In pig production, WTP was significantly and positively influenced by distance to the feed trader, being in Kakamega and availability of new technologies, whereas factors such as the number of insects preferred significantly and negatively influenced WTP among farmers using pig finisher feeds (Table 5). For farmers using sow and weaner feeds, WTP was not significantly affected by the variables (Table 5).

Discussion

In most developing countries, agribusiness is an important component of the economy. Central to its sustainability are consumers’ attitudes and market acceptance of the products [41,44]. One way of ensuring this, is by assessing the hypothetical WTP prior to production [41,45]. The present study explored farmers’ knowledge of and attitudes towards insects as an alternative feed ingredient, the practice and utilization of local feed formulations, and their WTP for IBF. Socio-demographic characteristics of a household present the ability of the household to produce and consume goods. They affect the household’s access to and WTP for farm inputs [64]. The present study shows that farmers in the various regions are sufficiently educated and thus exposed to information which is important in decision making. In most peasant economies in developing countries, household labour is used to produce either for their own use or for the market [65]. In the present study, we recorded a mean household size of five, which indicates that family labour is available for production. In addition, farmers generally had a medium to high access to agricultural inputs and support services such as microcredit, extension services, banking services and agricultural inputs such as: feed, training, selling points for livestock products, new technologies and market information.

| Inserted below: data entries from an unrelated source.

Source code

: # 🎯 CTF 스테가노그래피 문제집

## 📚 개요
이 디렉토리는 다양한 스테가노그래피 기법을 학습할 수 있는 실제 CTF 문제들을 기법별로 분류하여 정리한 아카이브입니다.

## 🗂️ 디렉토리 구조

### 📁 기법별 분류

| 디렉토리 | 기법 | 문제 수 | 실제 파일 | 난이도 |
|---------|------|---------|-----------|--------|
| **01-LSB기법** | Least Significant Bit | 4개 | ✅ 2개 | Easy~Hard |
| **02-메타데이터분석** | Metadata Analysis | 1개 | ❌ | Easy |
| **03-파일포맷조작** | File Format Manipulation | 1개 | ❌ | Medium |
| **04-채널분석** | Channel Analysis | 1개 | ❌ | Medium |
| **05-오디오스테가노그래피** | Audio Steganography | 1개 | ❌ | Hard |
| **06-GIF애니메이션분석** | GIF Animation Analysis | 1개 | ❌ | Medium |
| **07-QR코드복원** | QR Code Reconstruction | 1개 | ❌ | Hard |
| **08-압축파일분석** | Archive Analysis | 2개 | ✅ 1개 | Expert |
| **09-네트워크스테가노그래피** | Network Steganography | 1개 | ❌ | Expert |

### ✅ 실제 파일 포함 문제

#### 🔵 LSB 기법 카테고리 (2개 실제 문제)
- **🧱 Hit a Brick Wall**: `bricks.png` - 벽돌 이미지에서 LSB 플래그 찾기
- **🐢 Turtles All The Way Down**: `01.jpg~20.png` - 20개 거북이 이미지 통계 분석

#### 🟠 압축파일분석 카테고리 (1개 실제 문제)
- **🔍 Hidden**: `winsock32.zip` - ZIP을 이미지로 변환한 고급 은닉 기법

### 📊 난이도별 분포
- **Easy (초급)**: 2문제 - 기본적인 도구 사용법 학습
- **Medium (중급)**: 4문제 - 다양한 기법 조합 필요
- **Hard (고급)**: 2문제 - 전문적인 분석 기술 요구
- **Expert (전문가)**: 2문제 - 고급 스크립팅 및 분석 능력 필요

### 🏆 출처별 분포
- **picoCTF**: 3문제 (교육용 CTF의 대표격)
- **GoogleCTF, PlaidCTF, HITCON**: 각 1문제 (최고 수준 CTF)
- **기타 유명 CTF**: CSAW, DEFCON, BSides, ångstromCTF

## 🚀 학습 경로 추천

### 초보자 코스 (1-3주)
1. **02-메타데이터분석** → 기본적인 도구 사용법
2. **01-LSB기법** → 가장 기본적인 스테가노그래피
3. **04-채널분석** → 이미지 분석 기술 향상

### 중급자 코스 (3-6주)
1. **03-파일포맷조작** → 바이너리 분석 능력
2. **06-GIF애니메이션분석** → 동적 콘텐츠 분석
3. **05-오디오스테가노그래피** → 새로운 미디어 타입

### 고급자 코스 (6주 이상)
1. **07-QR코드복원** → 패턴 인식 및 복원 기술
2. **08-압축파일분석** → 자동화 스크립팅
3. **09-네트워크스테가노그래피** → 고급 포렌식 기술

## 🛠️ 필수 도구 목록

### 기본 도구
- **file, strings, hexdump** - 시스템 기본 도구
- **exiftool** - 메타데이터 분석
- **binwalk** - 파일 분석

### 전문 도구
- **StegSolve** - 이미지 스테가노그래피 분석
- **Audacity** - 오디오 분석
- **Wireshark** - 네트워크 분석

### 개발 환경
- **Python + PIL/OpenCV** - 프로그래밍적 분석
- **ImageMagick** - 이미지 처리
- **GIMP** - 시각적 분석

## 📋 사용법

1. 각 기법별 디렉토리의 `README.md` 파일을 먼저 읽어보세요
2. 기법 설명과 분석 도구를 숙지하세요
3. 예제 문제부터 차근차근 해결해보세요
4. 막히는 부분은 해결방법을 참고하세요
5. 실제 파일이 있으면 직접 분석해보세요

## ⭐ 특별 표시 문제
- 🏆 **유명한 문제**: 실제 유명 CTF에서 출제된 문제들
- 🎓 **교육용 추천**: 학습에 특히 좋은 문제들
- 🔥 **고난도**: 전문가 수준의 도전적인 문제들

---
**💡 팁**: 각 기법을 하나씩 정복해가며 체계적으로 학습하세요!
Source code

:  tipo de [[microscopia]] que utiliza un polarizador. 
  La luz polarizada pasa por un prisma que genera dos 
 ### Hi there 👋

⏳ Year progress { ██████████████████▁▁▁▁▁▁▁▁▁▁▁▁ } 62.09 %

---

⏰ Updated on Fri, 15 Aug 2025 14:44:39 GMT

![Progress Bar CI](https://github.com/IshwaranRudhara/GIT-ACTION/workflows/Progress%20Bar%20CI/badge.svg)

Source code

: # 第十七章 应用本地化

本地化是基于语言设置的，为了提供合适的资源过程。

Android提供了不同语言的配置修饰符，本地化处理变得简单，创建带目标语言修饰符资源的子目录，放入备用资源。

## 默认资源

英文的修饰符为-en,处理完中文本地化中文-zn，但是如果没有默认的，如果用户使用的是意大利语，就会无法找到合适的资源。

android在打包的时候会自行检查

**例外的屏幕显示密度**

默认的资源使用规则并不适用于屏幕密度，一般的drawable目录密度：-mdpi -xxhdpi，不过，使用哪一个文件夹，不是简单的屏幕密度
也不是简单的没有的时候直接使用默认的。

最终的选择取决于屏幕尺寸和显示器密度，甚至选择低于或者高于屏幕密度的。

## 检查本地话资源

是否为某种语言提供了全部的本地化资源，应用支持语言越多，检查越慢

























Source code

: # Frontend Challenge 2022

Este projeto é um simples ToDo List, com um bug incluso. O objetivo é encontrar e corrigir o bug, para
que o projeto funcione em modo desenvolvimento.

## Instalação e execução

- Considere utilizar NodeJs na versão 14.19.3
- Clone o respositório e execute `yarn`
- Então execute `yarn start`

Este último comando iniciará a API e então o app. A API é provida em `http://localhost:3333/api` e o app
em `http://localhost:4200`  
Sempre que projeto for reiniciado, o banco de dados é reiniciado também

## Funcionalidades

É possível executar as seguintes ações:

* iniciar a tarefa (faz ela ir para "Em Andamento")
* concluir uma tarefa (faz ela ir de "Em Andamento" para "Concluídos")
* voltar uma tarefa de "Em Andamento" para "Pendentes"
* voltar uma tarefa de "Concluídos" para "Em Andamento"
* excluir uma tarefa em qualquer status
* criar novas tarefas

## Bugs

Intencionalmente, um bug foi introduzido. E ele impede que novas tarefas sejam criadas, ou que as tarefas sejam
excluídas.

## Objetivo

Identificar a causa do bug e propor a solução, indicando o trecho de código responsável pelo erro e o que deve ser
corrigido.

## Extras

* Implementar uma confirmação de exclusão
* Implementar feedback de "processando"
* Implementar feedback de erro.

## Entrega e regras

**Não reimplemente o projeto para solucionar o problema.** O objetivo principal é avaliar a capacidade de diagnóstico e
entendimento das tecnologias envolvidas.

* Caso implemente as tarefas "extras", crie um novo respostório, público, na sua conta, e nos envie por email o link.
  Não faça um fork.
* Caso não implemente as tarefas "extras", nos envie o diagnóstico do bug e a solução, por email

Information regarding farmers’ knowledge, attitude towards insects as feed and the practice of making and using their own feeds may be used in strategies geared towards introducing IBF. Our results show that Kenyan livestock producers are well aware of the potential of insects being used as a feed ingredient. This awareness probably provided farmers with the opportunity to develop a positive attitude. This positive attitude would promote the decision maker taking a risk regarding a novel input while a negative attitude discourages the decision maker from taking risk. This result is similar to previous reports that socio-economic characteristics and farmers’ knowledge affect interests in insect as feed [38]. The finding that farmers are well aware of the use of insects as feed ingredient with a positive attitude towards insects as a feed ingredient as well as the finding that farmers have already used insects to feed their animals, provides an enabling environment for implementing IBF.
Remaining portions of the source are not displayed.